Why are we not talking about these merger accommodations in the context of the bishops’ battle over federal law on health insurance? They’re going on all over the country, and have been for years. Seems ridiculous to claim that President Obama is restricting religious liberty with a rule change at HHS regarding large employers, when the bishops are wheeling and dealing with state regulators all over the country if (and only if) those negotiations are necessary to their continued survival in the health care industry. They can create a “hospital within a hospital” but they can’t structure an employee health insurance benefit that complies with federal law? Come on. How can that be true? They wanted to talk about this. Why do they also get to dictate the limits of the discussion? They follow religious edicts when they act as employers or (maybe more importantly) health care providers. That affects our access to family planning. Discuss.

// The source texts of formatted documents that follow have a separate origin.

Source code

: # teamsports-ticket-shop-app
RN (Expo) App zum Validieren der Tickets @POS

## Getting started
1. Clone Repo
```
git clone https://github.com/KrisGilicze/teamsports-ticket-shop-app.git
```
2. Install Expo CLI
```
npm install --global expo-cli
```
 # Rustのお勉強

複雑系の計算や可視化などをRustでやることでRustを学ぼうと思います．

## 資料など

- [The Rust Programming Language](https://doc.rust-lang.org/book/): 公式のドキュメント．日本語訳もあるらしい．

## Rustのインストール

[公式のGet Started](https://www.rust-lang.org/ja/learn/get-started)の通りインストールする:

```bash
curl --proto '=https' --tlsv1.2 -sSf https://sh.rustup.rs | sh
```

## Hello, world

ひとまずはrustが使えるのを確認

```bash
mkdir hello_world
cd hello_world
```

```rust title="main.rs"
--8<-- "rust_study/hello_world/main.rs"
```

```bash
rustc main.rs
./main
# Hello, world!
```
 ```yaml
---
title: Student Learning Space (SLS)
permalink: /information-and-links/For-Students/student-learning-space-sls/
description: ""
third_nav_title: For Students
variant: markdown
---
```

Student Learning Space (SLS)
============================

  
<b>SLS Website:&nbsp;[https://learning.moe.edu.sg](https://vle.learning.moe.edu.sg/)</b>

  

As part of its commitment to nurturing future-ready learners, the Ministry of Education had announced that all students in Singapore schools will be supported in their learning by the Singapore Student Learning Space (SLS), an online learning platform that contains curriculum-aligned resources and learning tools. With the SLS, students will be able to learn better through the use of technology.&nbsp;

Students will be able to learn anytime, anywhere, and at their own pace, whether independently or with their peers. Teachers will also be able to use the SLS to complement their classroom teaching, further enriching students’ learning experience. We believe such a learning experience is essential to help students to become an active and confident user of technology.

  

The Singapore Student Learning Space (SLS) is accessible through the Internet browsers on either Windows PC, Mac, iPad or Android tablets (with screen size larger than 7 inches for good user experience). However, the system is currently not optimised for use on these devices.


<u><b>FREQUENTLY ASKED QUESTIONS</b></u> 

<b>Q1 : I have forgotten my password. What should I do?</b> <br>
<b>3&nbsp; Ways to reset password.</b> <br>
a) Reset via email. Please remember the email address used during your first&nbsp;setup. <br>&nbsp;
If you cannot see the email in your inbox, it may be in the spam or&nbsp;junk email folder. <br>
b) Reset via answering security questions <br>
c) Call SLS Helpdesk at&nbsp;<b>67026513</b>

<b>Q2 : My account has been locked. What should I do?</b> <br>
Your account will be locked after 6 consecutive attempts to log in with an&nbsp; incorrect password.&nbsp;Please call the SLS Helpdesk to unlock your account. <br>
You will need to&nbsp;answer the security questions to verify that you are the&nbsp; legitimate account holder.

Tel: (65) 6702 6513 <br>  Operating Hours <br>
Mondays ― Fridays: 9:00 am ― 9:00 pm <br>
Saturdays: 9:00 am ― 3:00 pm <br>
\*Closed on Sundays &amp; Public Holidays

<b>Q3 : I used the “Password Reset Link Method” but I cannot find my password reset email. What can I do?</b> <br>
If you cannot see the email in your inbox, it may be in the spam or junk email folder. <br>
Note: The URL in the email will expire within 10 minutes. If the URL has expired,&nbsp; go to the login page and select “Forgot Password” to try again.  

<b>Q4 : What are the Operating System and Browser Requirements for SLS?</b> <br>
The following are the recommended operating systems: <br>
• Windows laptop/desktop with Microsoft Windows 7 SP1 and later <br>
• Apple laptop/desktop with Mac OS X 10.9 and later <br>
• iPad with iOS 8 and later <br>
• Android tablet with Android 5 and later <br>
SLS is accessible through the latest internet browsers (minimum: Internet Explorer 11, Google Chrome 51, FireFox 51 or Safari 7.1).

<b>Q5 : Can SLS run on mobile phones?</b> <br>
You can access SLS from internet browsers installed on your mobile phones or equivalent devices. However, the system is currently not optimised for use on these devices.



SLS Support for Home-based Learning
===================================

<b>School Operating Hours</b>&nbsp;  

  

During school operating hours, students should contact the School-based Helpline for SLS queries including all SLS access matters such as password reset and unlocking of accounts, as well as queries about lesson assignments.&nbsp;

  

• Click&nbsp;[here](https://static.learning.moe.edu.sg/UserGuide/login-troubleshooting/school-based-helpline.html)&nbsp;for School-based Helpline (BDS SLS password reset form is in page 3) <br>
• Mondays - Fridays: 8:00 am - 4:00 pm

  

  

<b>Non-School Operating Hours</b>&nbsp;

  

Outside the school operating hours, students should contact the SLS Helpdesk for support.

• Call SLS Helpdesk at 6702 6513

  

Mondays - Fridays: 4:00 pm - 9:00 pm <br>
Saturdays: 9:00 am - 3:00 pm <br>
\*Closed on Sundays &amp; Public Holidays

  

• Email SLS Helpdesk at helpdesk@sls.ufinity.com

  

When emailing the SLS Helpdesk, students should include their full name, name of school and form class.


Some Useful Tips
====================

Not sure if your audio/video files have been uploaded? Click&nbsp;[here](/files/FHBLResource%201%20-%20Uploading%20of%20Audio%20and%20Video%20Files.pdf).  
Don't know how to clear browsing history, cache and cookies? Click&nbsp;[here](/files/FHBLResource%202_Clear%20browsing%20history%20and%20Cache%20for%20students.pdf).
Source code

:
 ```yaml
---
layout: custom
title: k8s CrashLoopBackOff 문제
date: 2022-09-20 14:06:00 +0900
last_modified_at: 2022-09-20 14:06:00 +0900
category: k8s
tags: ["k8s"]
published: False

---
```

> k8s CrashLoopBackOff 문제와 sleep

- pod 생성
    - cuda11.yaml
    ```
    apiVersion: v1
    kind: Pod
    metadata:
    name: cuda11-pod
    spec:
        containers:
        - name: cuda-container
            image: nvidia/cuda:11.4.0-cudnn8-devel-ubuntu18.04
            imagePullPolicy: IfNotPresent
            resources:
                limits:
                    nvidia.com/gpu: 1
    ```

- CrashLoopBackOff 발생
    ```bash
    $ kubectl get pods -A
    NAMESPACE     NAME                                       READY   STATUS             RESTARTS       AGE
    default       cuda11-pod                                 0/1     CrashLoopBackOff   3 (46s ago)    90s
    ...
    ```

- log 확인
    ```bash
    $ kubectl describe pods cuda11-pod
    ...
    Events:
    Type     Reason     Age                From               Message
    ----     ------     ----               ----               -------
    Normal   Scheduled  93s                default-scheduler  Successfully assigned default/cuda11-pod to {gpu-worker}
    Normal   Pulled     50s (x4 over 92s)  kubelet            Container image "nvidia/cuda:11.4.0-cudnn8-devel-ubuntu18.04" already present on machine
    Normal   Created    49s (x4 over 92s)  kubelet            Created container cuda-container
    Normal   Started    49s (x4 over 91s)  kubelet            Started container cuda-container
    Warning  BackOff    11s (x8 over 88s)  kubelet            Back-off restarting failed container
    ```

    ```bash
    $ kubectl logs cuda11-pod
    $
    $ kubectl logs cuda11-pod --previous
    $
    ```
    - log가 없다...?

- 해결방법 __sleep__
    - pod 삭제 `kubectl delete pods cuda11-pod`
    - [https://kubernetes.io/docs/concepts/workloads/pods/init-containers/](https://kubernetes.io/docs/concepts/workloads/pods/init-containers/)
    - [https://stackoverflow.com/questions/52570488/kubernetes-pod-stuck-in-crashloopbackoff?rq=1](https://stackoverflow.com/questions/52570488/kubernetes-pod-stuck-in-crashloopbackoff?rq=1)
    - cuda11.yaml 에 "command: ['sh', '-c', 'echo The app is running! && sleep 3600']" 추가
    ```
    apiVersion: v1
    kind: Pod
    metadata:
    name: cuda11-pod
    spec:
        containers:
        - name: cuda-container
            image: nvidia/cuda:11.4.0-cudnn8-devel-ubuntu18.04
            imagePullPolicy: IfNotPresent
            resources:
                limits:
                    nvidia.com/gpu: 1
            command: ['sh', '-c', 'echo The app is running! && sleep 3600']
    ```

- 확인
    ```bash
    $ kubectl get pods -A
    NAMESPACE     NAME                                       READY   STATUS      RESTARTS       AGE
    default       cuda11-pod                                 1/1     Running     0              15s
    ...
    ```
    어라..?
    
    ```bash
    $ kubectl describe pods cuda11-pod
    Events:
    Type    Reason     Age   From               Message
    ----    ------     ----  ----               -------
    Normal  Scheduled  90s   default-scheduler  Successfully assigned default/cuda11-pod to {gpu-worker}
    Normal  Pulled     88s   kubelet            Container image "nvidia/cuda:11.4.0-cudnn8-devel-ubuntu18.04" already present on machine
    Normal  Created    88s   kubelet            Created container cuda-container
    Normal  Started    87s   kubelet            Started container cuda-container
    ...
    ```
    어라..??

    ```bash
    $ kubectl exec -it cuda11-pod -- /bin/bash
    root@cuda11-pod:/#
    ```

This is a link to a medical journal library, where you’ll find many articles like this one:
In the US, when one of the two hospitals involved in a merger is a Catholic hospital, comprehensive reproductive health care tends to suffer. The Catholic Church forbids its hospitals from providing and making direct referrals for many reproductive health services (i.e., reversible contraception, infertility treatments, male and female sterilization, abortion, condoms for HIV prevention, and emergency contraception). These mergers are especially severe in small towns and rural areas. Several groups have formed to address this hidden crisis. In Troy, New York, a settlement was reached about 12 months after a law suit was filed against the conditions of a merger between a Catholic hospital and a nonsectarian hospital. After a long fight, the settlement essentially guaranteed that patients who are dependent on religious institutions obtain the contraceptive and sterilization services they need and want, but abortion services and referrals continued to be denied. The state of Montana considered the impact of a merger of a Catholic institution and a nonsectarian institution, yet continued availability of all reproductive health services was not guaranteed. The American Civil Liberties Union asked the Federal Trade Commission (FTC) to investigate the merger’s impact on reproductive health care, since the merger created a monopoly on acute care in Great Falls. FTC took no action. Key factors to provision of reproductive health services other than abortion in cases of mergers between a Catholic hospital and a nonsectarian hospital include the type of association the two hospitals enter into, the local bishop’s willingness to accept a creative solution, and the willingness of the state to consider the implications of such a merger and take steps to guarantee the continued availability of services.
This is the reality of health care in the US. It’s big business. Contracts and mergers and lawsuits and huge government subsidies at every level and it’s been like this for decades. Obama’s approach to this tangled-up mess seemed to me to be “first do no harm”. Okay. I see the sense in that. But, can we please at the very least stop pretending it’s 1946 and we all have a neighborhood “doc” and a small local hospital and instead talk honestly about the sorry patched-together corporate-style health care system we actually have, and the huge religious role in this system? What accommodations are we, the public, willing to make? What is the benefit to the public and what are the costs? We’ve been talking about “liberty” since 2009, whether it’s the Tea Party or lawyers or bishops using that word. When do we talk about health care?